Por esa culpa, los biempensantes les suponen a los
pueblos originarios más derechos que a los demás desposeídos. “La ley ofrece a
los originarios lo que no ofrece a millones de compatriotas suyos, tan pobres
como ellos. No digo que los originarios no tengan tanto
derecho como cualquiera a una vida digna; sí digo que tienen tanto derecho como
cualquiera a una vida digna —ni más ni menos que esos muchos millones de pobres
sin pureza de sangre, mixturados, tan poco originales—”, escribí hace unos
años. Así estaban hasta que, últimamente, para una parte del público argentino,
los mapuches se han convertido en otra cosa: ahora los llaman “terroristas” y
son el enemigo.
* * *
La cosa empezó en Chile hace más de diez años.
Allí, donde son mucho más numerosos, existe una Coordinadora Arauco-Malleco
(CAM) que ha lanzado atentados y ataques varios para “recuperar sus tierras”.
En la Argentina la RAM apareció hace poco y fuentes del gobierno dicen que no
son más de cien, pero los medios los están instalando como la peor amenaza.
El 25 de noviembre, mientras en Buenos Aires
enterraban a Santiago Maldonado —la otra víctima del conflicto mapuche—, Rafael
Nahuel recibió un tiro en una nalga y murió horas más tarde; la bala de 9
milímetros era de las que usan los comandos de la Prefectura. El gobierno habló
de un “enfrentamiento”; las pericias, después, mostraron que ni Nahuel ni sus
compañeros tenían rastros de pólvora en las manos: que no estaban armados.

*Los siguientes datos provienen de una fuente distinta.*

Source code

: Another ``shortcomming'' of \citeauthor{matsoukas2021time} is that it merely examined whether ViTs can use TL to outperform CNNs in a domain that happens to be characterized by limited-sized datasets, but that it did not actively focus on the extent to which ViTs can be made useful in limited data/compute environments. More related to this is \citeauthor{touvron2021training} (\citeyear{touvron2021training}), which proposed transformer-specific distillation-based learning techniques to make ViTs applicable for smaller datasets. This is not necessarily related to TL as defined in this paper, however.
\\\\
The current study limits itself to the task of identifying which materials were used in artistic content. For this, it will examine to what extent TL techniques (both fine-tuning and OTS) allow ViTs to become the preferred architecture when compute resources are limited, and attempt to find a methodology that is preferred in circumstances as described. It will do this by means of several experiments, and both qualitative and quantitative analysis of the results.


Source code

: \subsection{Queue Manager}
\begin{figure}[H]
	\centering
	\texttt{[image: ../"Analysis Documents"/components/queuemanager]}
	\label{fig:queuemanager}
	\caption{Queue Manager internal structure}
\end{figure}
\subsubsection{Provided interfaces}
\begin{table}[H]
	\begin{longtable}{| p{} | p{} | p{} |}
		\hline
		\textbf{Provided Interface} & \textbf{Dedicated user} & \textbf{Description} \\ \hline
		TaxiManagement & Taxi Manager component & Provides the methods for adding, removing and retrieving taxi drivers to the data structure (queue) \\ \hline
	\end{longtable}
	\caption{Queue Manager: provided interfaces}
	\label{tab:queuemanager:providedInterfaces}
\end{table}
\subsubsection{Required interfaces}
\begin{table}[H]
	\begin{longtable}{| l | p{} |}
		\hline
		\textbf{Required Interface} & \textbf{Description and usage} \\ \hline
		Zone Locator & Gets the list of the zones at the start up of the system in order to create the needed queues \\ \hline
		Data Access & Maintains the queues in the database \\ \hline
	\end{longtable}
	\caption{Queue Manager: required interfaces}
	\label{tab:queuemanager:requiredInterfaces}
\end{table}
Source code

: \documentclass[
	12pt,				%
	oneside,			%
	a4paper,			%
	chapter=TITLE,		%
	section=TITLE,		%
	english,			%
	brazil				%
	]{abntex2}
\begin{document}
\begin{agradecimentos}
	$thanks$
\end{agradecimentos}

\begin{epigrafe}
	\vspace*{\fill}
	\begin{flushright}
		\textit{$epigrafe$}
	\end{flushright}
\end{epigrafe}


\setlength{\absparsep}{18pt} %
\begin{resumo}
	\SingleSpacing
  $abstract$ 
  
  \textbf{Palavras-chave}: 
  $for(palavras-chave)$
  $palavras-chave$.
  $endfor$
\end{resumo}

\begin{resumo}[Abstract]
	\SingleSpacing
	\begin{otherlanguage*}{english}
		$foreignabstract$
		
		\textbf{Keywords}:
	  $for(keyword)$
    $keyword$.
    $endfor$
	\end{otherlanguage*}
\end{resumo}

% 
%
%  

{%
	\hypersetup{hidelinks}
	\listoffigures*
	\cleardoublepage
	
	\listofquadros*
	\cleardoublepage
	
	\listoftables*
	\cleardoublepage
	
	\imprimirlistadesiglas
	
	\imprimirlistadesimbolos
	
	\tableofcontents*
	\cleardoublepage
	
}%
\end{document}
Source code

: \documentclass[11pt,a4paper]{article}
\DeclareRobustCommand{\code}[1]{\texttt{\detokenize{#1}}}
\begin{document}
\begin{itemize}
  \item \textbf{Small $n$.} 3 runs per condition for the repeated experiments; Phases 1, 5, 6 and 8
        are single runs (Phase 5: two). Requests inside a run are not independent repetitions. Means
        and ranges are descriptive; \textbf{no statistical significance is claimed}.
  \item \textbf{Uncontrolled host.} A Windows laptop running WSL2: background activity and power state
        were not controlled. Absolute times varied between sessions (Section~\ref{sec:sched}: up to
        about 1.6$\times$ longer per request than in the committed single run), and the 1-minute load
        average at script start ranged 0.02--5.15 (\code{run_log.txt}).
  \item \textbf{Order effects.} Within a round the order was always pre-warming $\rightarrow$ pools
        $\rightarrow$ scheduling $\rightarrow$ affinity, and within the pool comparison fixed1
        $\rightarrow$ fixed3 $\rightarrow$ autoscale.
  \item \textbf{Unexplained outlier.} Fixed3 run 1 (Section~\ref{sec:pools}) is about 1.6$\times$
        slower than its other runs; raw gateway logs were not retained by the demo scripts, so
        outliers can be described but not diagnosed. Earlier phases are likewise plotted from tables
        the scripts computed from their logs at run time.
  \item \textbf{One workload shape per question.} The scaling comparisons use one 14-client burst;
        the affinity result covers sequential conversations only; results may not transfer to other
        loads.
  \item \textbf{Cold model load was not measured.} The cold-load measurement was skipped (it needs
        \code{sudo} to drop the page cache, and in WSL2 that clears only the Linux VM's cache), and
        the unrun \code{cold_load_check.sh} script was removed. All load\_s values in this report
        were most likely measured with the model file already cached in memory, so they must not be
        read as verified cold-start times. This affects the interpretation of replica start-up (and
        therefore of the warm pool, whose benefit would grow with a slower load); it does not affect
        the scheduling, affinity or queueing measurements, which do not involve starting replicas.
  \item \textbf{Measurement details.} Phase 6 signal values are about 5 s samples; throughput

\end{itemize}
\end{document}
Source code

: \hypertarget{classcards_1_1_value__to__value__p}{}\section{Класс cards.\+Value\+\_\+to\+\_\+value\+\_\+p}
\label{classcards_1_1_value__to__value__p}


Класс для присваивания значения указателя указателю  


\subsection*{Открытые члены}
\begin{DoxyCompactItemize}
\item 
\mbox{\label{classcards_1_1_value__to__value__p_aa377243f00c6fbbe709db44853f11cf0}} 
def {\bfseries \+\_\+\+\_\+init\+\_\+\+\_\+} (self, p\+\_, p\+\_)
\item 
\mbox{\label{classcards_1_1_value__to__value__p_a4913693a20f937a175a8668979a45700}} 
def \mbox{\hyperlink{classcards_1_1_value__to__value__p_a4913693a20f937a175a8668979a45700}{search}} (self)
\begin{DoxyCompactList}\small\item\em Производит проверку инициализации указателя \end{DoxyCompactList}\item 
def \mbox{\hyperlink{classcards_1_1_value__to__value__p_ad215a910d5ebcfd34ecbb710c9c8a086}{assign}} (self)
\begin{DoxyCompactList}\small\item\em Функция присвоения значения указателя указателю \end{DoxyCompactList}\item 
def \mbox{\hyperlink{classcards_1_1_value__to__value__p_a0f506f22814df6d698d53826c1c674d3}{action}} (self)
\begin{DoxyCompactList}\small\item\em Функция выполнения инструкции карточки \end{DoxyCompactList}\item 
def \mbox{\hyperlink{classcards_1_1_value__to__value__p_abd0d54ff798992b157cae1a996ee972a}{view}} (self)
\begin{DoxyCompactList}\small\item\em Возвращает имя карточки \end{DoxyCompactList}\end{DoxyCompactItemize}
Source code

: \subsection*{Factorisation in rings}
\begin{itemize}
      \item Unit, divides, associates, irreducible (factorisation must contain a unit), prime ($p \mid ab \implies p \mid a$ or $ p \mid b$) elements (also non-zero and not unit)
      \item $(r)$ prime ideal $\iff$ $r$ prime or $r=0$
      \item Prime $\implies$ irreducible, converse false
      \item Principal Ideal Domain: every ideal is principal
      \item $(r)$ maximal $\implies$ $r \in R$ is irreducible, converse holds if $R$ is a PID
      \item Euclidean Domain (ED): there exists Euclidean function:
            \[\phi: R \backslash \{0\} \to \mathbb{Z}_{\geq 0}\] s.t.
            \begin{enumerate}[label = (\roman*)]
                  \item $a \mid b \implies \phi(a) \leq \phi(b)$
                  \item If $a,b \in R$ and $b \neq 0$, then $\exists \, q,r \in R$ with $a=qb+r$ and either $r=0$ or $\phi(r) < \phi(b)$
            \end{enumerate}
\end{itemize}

No importa que sus acciones hayan sido menores: que
ocuparan sin violencia algunos predios e incendiaran cuatro o cinco casas
aisladas en la Patagonia —evacuando a sus ocupantes para no dañarlos—. No
importa que no hayan matado a nadie: que, hasta ahora, los únicos muertos desde
que empezó su “terrorismo” fueran dos “terroristas”.
No importa que no parezcan dar la talla: los
medios, las redes sociales, los corrillos hablan y hablan de la amenaza del
terrorismo mapuche. La RAM parece hecha a medida: esos muchachos proclaman que
no son argentinos y que quieren formar una nación aparte; esas cosas que
cualquier nacionalismo precisa para izar banderas y llamar a los salvadores de
la patria.
Así que miles de voces se levantan para pedir que
el Estado los acabe. Ese es el problema central: la resurrección de una idea
que parecía enterrada. Ahora tantos dicen que si un cuerpo represivo ve a un
terrorista, a un enemigo en situación hostil, está bien que lo mate; no piensan
esa muerte como un error o un último pésimo recurso, sino como un castigo
justo: ellos se lo buscaron. Lo apoyan, lo aplauden.
El gobierno hace su parte: cuando le pidieron que
investigara la muerte de Nahuel, la ministra de Seguridad, Patricia Bullrich,
dijo que “nosotros no tenemos que probar lo que hacen las fuerzas de seguridad.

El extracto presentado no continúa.